YOUR GOAL.
Without altering a single word, repeat the records that follow.

(Stored dataset items)
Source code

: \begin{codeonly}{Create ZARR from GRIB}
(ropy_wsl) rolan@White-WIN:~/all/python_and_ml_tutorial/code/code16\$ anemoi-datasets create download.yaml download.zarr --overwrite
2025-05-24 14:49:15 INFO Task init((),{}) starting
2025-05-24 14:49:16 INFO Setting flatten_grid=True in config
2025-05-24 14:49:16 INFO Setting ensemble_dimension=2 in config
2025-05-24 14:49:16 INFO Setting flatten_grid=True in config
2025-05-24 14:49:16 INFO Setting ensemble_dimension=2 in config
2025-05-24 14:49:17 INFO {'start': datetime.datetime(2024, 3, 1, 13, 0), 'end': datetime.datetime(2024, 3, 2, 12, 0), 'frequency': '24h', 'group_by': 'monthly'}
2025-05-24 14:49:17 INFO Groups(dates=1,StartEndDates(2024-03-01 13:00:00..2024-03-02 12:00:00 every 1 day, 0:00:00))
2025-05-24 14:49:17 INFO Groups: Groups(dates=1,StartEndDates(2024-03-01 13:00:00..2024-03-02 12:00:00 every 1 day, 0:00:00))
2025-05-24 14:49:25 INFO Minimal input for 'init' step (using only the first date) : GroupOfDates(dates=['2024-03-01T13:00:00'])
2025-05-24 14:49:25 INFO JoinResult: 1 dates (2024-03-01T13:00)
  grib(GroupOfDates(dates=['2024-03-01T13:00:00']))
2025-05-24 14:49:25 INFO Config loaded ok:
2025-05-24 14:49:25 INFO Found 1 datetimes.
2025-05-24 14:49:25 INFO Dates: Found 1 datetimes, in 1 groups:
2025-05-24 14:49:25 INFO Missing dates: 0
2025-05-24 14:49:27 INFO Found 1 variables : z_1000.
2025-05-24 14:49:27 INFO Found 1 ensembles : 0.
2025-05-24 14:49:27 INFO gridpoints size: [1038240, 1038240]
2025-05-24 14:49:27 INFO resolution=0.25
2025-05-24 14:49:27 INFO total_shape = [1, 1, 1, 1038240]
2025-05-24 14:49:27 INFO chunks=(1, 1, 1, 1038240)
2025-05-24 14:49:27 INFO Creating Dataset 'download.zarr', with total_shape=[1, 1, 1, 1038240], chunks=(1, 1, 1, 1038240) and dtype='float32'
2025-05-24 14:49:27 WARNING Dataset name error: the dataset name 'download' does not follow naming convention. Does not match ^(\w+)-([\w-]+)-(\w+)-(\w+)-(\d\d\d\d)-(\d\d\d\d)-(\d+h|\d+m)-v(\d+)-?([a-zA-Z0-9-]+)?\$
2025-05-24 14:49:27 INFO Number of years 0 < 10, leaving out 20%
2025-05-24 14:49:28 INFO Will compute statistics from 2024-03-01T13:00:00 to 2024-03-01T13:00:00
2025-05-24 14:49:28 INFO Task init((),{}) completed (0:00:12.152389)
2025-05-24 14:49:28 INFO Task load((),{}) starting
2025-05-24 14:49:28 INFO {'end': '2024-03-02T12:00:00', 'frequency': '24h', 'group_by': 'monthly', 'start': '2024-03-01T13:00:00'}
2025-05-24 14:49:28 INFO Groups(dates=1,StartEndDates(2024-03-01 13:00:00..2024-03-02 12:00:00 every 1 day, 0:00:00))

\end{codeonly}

ANSWER SPACE.
Source code

: \begin{codeonly}{Create ZARR from GRIB}
(ropy_wsl) rolan@White-WIN:~/all/python_and_ml_tutorial/code/code16\$ anemoi-datasets create download.yaml download.zarr --overwrite
2025-05-24 14:49:15 INFO Task init((),{}) starting
2025-05-24 14:49:16 INFO Setting flatten_grid=True in config
2025-05-24 14:49:16 INFO Setting ensemble_dimension=2 in config
2025-05-24 14:49:16 INFO Setting flatten_grid=True in config
2025-05-24 14:49:16 INFO Setting ensemble_dimension=2 in config
2025-05-24 14:49:17 INFO {'start': datetime.datetime(2024, 3, 1, 13, 0), 'end': datetime.datetime(2024, 3, 2, 12, 0), 'frequency': '24h', 'group_by': 'monthly'}
2025-05-24 14:49:17 INFO Groups(dates=1,StartEndDates(2024-03-01 13:00:00..2024-03-02 12:00:00 every 1 day, 0:00:00))
2025-05-24 14:49:17 INFO Groups: Groups(dates=1,StartEndDates(2024-03-01 13:00:00..2024-03-02 12:00:00 every 1 day, 0:00:00))
2025-05-24 14:49:25 INFO Minimal input for 'init' step (using only the first date) : GroupOfDates(dates=['2024-03-01T13:00:00'])
2025-05-24 14:49:25 INFO JoinResult: 1 dates (2024-03-01T13:00)
  grib(GroupOfDates(dates=['2024-03-01T13:00:00']))
2025-05-24 14:49:25 INFO Config loaded ok:
2025-05-24 14:49:25 INFO Found 1 datetimes.
2025-05-24 14:49:25 INFO Dates: Found 1 datetimes, in 1 groups:
2025-05-24 14:49:25 INFO Missing dates: 0
2025-05-24 14:49:27 INFO Found 1 variables : z_1000.
2025-05-24 14:49:27 INFO Found 1 ensembles : 0.
2025-05-24 14:49:27 INFO gridpoints size: [1038240, 1038240]
2025-05-24 14:49:27 INFO resolution=0.25
2025-05-24 14:49:27 INFO total_shape = [1, 1, 1, 1038240]
2025-05-24 14:49:27 INFO chunks=(1, 1, 1, 1038240)
2025-05-24 14:49:27 INFO Creating Dataset 'download.zarr', with total_shape=[1, 1, 1, 1038240], chunks=(1, 1, 1, 1038240) and dtype='float32'
2025-05-24 14:49:27 WARNING Dataset name error: the dataset name 'download' does not follow naming convention. Does not match ^(\w+)-([\w-]+)-(\w+)-(\w+)-(\d\d\d\d)-(\d\d\d\d)-(\d+h|\d+m)-v(\d+)-?([a-zA-Z0-9-]+)?\$
2025-05-24 14:49:27 INFO Number of years 0 < 10, leaving out 20%
2025-05-24 14:49:28 INFO Will compute statistics from 2024-03-01T13:00:00 to 2024-03-01T13:00:00
2025-05-24 14:49:28 INFO Task init((),{}) completed (0:00:12.152389)
2025-05-24 14:49:28 INFO Task load((),{}) starting
2025-05-24 14:49:28 INFO {'end': '2024-03-02T12:00:00', 'frequency': '24h', 'group_by': 'monthly', 'start': '2024-03-01T13:00:00'}
2025-05-24 14:49:28 INFO Groups(dates=1,StartEndDates(2024-03-01 13:00:00..2024-03-02 12:00:00 every 1 day, 0:00:00))

\end{codeonly}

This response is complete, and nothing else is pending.